-- Aim of the task --
Look for the word "daftar" in the entries and copy every line where it shows up.

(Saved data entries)
#####

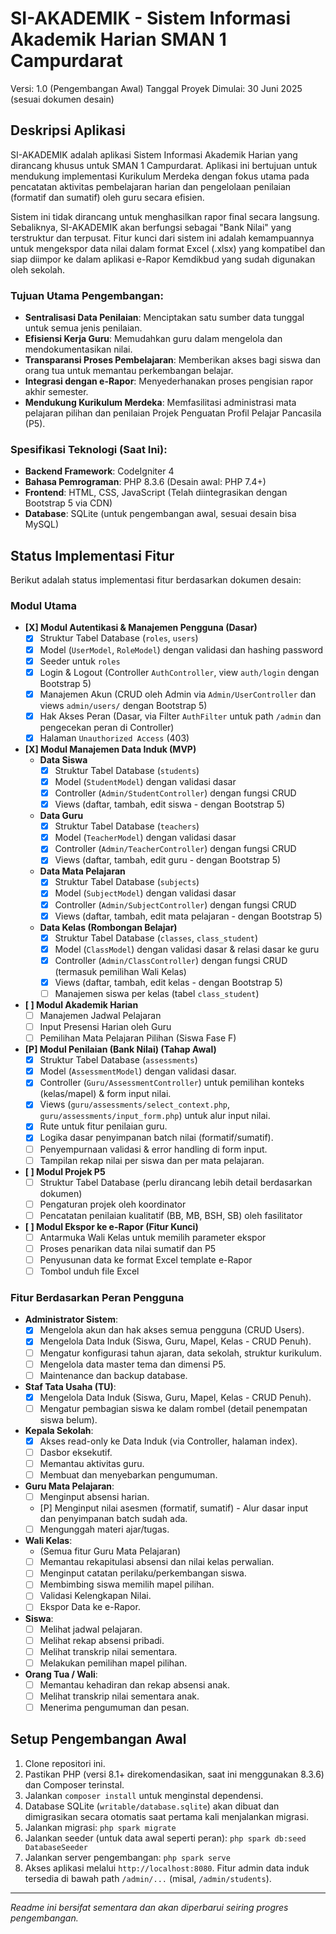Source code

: # SI-AKADEMIK - Sistem Informasi Akademik Harian SMAN 1 Campurdarat

Versi: 1.0 (Pengembangan Awal)
Tanggal Proyek Dimulai: 30 Juni 2025 (sesuai dokumen desain)

## Deskripsi Aplikasi

SI-AKADEMIK adalah aplikasi Sistem Informasi Akademik Harian yang dirancang khusus untuk SMAN 1 Campurdarat. Aplikasi ini bertujuan untuk mendukung implementasi Kurikulum Merdeka dengan fokus utama pada pencatatan aktivitas pembelajaran harian dan pengelolaan penilaian (formatif dan sumatif) oleh guru secara efisien.

Sistem ini tidak dirancang untuk menghasilkan rapor final secara langsung. Sebaliknya, SI-AKADEMIK akan berfungsi sebagai "Bank Nilai" yang terstruktur dan terpusat. Fitur kunci dari sistem ini adalah kemampuannya untuk mengekspor data nilai dalam format Excel (.xlsx) yang kompatibel dan siap diimpor ke dalam aplikasi e-Rapor Kemdikbud yang sudah digunakan oleh sekolah.

### Tujuan Utama Pengembangan:
*   **Sentralisasi Data Penilaian**: Menciptakan satu sumber data tunggal untuk semua jenis penilaian.
*   **Efisiensi Kerja Guru**: Memudahkan guru dalam mengelola dan mendokumentasikan nilai.
*   **Transparansi Proses Pembelajaran**: Memberikan akses bagi siswa dan orang tua untuk memantau perkembangan belajar.
*   **Integrasi dengan e-Rapor**: Menyederhanakan proses pengisian rapor akhir semester.
*   **Mendukung Kurikulum Merdeka**: Memfasilitasi administrasi mata pelajaran pilihan dan penilaian Projek Penguatan Profil Pelajar Pancasila (P5).

### Spesifikasi Teknologi (Saat Ini):
*   **Backend Framework**: CodeIgniter 4
*   **Bahasa Pemrograman**: PHP 8.3.6 (Desain awal: PHP 7.4+)
*   **Frontend**: HTML, CSS, JavaScript (Telah diintegrasikan dengan Bootstrap 5 via CDN)
*   **Database**: SQLite (untuk pengembangan awal, sesuai desain bisa MySQL)

## Status Implementasi Fitur

Berikut adalah status implementasi fitur berdasarkan dokumen desain:

### Modul Utama

*   **[X] Modul Autentikasi & Manajemen Pengguna (Dasar)**
    *   [X] Struktur Tabel Database (`roles`, `users`)
    *   [X] Model (`UserModel`, `RoleModel`) dengan validasi dan hashing password
    *   [X] Seeder untuk `roles`
    *   [X] Login & Logout (Controller `AuthController`, view `auth/login` dengan Bootstrap 5)
    *   [X] Manajemen Akun (CRUD oleh Admin via `Admin/UserController` dan views `admin/users/` dengan Bootstrap 5)
    *   [X] Hak Akses Peran (Dasar, via Filter `AuthFilter` untuk path `/admin` dan pengecekan peran di Controller)
    *   [X] Halaman `Unauthorized Access` (403)
*   **[X] Modul Manajemen Data Induk (MVP)**
    *   **Data Siswa**
        *   [X] Struktur Tabel Database (`students`)
        *   [X] Model (`StudentModel`) dengan validasi dasar
        *   [X] Controller (`Admin/StudentController`) dengan fungsi CRUD
        *   [X] Views (daftar, tambah, edit siswa - dengan Bootstrap 5)
    *   **Data Guru**
        *   [X] Struktur Tabel Database (`teachers`)
        *   [X] Model (`TeacherModel`) dengan validasi dasar
        *   [X] Controller (`Admin/TeacherController`) dengan fungsi CRUD
        *   [X] Views (daftar, tambah, edit guru - dengan Bootstrap 5)
    *   **Data Mata Pelajaran**
        *   [X] Struktur Tabel Database (`subjects`)
        *   [X] Model (`SubjectModel`) dengan validasi dasar
        *   [X] Controller (`Admin/SubjectController`) dengan fungsi CRUD
        *   [X] Views (daftar, tambah, edit mata pelajaran - dengan Bootstrap 5)
    *   **Data Kelas (Rombongan Belajar)**
        *   [X] Struktur Tabel Database (`classes`, `class_student`)
        *   [X] Model (`ClassModel`) dengan validasi dasar & relasi dasar ke guru
        *   [X] Controller (`Admin/ClassController`) dengan fungsi CRUD (termasuk pemilihan Wali Kelas)
        *   [X] Views (daftar, tambah, edit kelas - dengan Bootstrap 5)
        *   [ ] Manajemen siswa per kelas (tabel `class_student`)
*   **[ ] Modul Akademik Harian**
    *   [ ] Manajemen Jadwal Pelajaran
    *   [ ] Input Presensi Harian oleh Guru
    *   [ ] Pemilihan Mata Pelajaran Pilihan (Siswa Fase F)
*   **[P] Modul Penilaian (Bank Nilai) (Tahap Awal)**
    *   [X] Struktur Tabel Database (`assessments`)
    *   [X] Model (`AssessmentModel`) dengan validasi dasar.
    *   [X] Controller (`Guru/AssessmentController`) untuk pemilihan konteks (kelas/mapel) & form input nilai.
    *   [X] Views (`guru/assessments/select_context.php`, `guru/assessments/input_form.php`) untuk alur input nilai.
    *   [X] Rute untuk fitur penilaian guru.
    *   [X] Logika dasar penyimpanan batch nilai (formatif/sumatif).
    *   [ ] Penyempurnaan validasi & error handling di form input.
    *   [ ] Tampilan rekap nilai per siswa dan per mata pelajaran.
*   **[ ] Modul Projek P5**
    *   [ ] Struktur Tabel Database (perlu dirancang lebih detail berdasarkan dokumen)
    *   [ ] Pengaturan projek oleh koordinator
    *   [ ] Pencatatan penilaian kualitatif (BB, MB, BSH, SB) oleh fasilitator
*   **[ ] Modul Ekspor ke e-Rapor (Fitur Kunci)**
    *   [ ] Antarmuka Wali Kelas untuk memilih parameter ekspor
    *   [ ] Proses penarikan data nilai sumatif dan P5
    *   [ ] Penyusunan data ke format Excel template e-Rapor
    *   [ ] Tombol unduh file Excel

### Fitur Berdasarkan Peran Pengguna

*   **Administrator Sistem**:
    *   [X] Mengelola akun dan hak akses semua pengguna (CRUD Users).
    *   [X] Mengelola Data Induk (Siswa, Guru, Mapel, Kelas - CRUD Penuh).
    *   [ ] Mengatur konfigurasi tahun ajaran, data sekolah, struktur kurikulum.
    *   [ ] Mengelola data master tema dan dimensi P5.
    *   [ ] Maintenance dan backup database.
*   **Staf Tata Usaha (TU)**:
    *   [X] Mengelola Data Induk (Siswa, Guru, Mapel, Kelas - CRUD Penuh).
    *   [ ] Mengatur pembagian siswa ke dalam rombel (detail penempatan siswa belum).
*   **Kepala Sekolah**:
    *   [X] Akses read-only ke Data Induk (via Controller, halaman index).
    *   [ ] Dasbor eksekutif.
    *   [ ] Memantau aktivitas guru.
    *   [ ] Membuat dan menyebarkan pengumuman.
*   **Guru Mata Pelajaran**:
    *   [ ] Menginput absensi harian.
    *   [P] Menginput nilai asesmen (formatif, sumatif) - Alur dasar input dan penyimpanan batch sudah ada.
    *   [ ] Mengunggah materi ajar/tugas.
*   **Wali Kelas**:
    *   (Semua fitur Guru Mata Pelajaran)
    *   [ ] Memantau rekapitulasi absensi dan nilai kelas perwalian.
    *   [ ] Menginput catatan perilaku/perkembangan siswa.
    *   [ ] Membimbing siswa memilih mapel pilihan.
    *   [ ] Validasi Kelengkapan Nilai.
    *   [ ] Ekspor Data ke e-Rapor.
*   **Siswa**:
    *   [ ] Melihat jadwal pelajaran.
    *   [ ] Melihat rekap absensi pribadi.
    *   [ ] Melihat transkrip nilai sementara.
    *   [ ] Melakukan pemilihan mapel pilihan.
*   **Orang Tua / Wali**:
    *   [ ] Memantau kehadiran dan rekap absensi anak.
    *   [ ] Melihat transkrip nilai sementara anak.
    *   [ ] Menerima pengumuman dan pesan.

## Setup Pengembangan Awal

1.  Clone repositori ini.
2.  Pastikan PHP (versi 8.1+ direkomendasikan, saat ini menggunakan 8.3.6) dan Composer terinstal.
3.  Jalankan `composer install` untuk menginstal dependensi.
4.  Database SQLite (`writable/database.sqlite`) akan dibuat dan dimigrasikan secara otomatis saat pertama kali menjalankan migrasi.
5.  Jalankan migrasi: `php spark migrate`
6.  Jalankan seeder (untuk data awal seperti peran): `php spark db:seed DatabaseSeeder`
7.  Jalankan server pengembangan: `php spark serve`
8.  Akses aplikasi melalui `http://localhost:8080`. Fitur admin data induk tersedia di bawah path `/admin/...` (misal, `/admin/students`).

---
*Readme ini bersifat sementara dan akan diperbarui seiring progres pengembangan.*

#####

-- Solution --
        *   [X] Views (daftar, tambah, edit siswa - dengan Bootstrap 5)
        *   [X] Views (daftar, tambah, edit guru - dengan Bootstrap 5)
        *   [X] Views (daftar, tambah, edit mata pelajaran - dengan Bootstrap 5)
        *   [X] Views (daftar, tambah, edit kelas - dengan Bootstrap 5)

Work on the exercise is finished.